- _Exercise objective_
Search the records for the string "described" and copy every line where it turns up.

#### Material to process ####

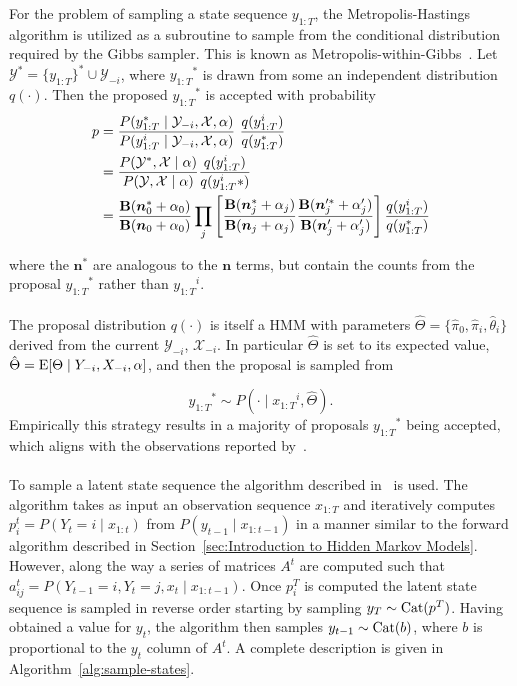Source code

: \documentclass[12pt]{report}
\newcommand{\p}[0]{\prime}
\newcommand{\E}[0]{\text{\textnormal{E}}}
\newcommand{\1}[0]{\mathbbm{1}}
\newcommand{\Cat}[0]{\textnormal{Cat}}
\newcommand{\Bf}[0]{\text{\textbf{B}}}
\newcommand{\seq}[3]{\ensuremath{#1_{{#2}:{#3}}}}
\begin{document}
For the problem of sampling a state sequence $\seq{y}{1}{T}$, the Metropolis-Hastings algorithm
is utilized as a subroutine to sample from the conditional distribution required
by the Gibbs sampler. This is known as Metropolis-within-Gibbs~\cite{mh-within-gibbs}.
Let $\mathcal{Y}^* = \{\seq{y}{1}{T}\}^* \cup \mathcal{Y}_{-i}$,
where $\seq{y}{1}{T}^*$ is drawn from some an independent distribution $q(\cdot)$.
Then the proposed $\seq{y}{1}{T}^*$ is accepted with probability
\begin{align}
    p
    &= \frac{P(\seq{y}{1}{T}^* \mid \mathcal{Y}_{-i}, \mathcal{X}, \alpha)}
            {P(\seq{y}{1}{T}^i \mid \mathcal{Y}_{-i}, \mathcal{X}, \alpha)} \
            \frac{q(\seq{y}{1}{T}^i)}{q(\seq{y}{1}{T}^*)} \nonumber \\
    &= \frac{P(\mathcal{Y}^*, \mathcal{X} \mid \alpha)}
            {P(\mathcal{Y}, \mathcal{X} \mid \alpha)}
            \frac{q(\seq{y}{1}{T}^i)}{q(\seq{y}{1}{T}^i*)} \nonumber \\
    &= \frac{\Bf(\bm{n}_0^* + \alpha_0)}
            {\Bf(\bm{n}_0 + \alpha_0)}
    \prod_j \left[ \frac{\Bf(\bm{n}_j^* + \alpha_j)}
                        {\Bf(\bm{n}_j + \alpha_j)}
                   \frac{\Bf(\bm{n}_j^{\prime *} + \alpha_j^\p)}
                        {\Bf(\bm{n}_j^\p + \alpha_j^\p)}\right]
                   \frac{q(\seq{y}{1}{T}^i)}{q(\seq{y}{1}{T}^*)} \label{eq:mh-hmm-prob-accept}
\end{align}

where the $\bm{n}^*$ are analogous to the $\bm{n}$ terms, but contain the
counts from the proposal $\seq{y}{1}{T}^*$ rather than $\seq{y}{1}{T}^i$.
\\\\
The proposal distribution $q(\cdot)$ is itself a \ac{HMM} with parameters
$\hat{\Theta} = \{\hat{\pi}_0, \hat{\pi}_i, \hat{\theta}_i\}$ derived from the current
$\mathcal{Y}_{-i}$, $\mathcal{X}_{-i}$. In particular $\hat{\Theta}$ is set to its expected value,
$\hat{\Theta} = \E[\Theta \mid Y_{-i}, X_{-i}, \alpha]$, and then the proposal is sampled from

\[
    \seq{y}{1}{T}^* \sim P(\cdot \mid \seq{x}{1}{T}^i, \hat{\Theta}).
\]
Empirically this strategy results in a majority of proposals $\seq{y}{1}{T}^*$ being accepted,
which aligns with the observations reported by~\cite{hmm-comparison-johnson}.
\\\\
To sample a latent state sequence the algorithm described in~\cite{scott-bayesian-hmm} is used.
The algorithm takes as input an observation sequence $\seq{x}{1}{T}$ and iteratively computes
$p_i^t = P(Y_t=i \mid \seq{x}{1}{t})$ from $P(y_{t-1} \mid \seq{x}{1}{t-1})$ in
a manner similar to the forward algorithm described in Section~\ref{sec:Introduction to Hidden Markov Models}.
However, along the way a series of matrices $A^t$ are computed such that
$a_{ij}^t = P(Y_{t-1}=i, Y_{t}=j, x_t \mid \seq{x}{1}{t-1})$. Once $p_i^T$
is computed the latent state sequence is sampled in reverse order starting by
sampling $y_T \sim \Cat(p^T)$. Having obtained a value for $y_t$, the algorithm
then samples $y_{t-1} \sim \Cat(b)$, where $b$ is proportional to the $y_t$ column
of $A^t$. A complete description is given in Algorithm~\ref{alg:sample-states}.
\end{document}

####
#### Material to process ####

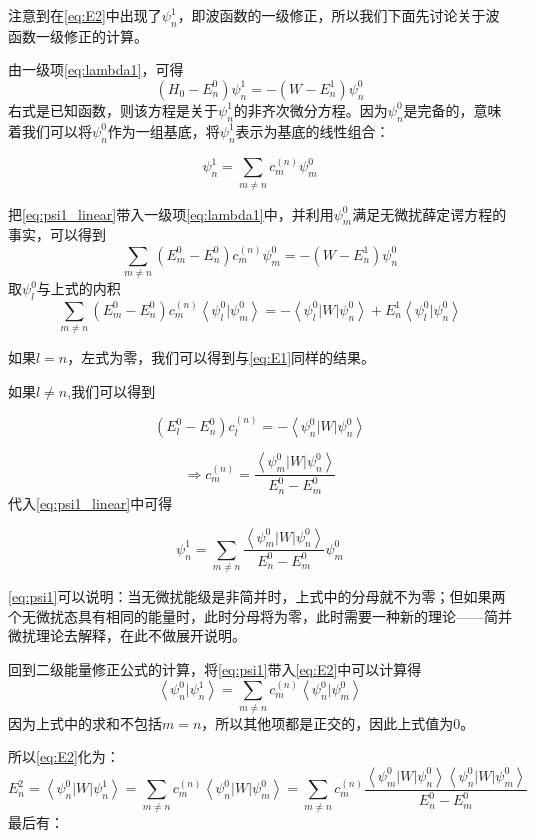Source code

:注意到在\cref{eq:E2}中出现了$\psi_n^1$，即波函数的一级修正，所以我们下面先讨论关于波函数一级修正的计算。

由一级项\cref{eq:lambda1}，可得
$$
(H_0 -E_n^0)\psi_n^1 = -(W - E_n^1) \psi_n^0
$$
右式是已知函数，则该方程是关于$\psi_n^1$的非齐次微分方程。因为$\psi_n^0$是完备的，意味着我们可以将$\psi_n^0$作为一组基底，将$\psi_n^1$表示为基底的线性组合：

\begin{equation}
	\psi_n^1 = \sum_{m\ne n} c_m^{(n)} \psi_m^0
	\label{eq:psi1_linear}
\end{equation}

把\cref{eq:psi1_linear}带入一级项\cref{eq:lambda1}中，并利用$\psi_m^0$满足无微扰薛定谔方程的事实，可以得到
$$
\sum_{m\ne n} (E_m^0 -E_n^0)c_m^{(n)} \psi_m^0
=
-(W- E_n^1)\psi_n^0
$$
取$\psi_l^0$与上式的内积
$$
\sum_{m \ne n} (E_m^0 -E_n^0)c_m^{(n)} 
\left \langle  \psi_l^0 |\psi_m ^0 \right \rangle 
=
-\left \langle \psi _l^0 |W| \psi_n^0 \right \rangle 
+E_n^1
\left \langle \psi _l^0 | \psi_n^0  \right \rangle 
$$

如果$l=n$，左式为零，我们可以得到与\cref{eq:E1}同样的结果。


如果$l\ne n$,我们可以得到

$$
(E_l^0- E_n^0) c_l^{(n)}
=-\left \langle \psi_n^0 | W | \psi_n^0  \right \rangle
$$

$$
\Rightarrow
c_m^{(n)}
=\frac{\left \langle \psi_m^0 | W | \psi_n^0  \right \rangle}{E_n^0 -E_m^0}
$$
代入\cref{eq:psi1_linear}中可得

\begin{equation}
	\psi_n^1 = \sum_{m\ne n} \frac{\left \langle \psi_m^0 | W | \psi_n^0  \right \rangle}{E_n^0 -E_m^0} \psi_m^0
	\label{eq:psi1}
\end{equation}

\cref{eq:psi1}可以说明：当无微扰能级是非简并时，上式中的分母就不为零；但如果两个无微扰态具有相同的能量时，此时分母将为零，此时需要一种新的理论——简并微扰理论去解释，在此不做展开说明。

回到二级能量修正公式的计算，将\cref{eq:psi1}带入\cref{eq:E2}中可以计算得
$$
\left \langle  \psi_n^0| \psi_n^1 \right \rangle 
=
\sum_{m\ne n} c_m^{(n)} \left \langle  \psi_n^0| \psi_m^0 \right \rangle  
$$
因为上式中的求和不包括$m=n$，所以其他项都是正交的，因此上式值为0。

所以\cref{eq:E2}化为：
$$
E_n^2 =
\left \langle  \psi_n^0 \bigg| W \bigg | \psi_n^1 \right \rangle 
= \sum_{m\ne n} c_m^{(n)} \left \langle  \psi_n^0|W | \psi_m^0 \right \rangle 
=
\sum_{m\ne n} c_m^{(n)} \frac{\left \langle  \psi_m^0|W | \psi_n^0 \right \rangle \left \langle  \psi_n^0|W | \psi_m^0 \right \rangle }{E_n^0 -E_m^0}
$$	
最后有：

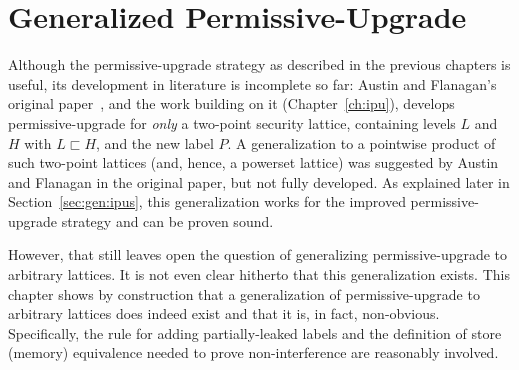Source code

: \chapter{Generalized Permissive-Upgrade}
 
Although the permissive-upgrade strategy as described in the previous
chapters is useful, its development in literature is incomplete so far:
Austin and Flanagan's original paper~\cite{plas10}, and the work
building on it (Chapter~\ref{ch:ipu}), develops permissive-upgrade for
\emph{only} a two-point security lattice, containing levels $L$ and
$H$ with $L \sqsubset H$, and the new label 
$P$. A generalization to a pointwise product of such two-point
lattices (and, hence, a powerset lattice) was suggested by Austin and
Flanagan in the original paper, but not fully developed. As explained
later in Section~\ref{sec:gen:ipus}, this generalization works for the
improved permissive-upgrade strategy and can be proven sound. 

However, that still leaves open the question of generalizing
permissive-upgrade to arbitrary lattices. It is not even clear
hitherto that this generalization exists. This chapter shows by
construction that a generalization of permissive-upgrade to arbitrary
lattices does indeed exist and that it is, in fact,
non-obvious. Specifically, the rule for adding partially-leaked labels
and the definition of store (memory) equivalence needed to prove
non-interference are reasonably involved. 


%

####

- _The answer_
To sample a latent state sequence the algorithm described in~\cite{scott-bayesian-hmm} is used.
a manner similar to the forward algorithm described in Section~\ref{sec:Introduction to Hidden Markov Models}.
Although the permissive-upgrade strategy as described in the previous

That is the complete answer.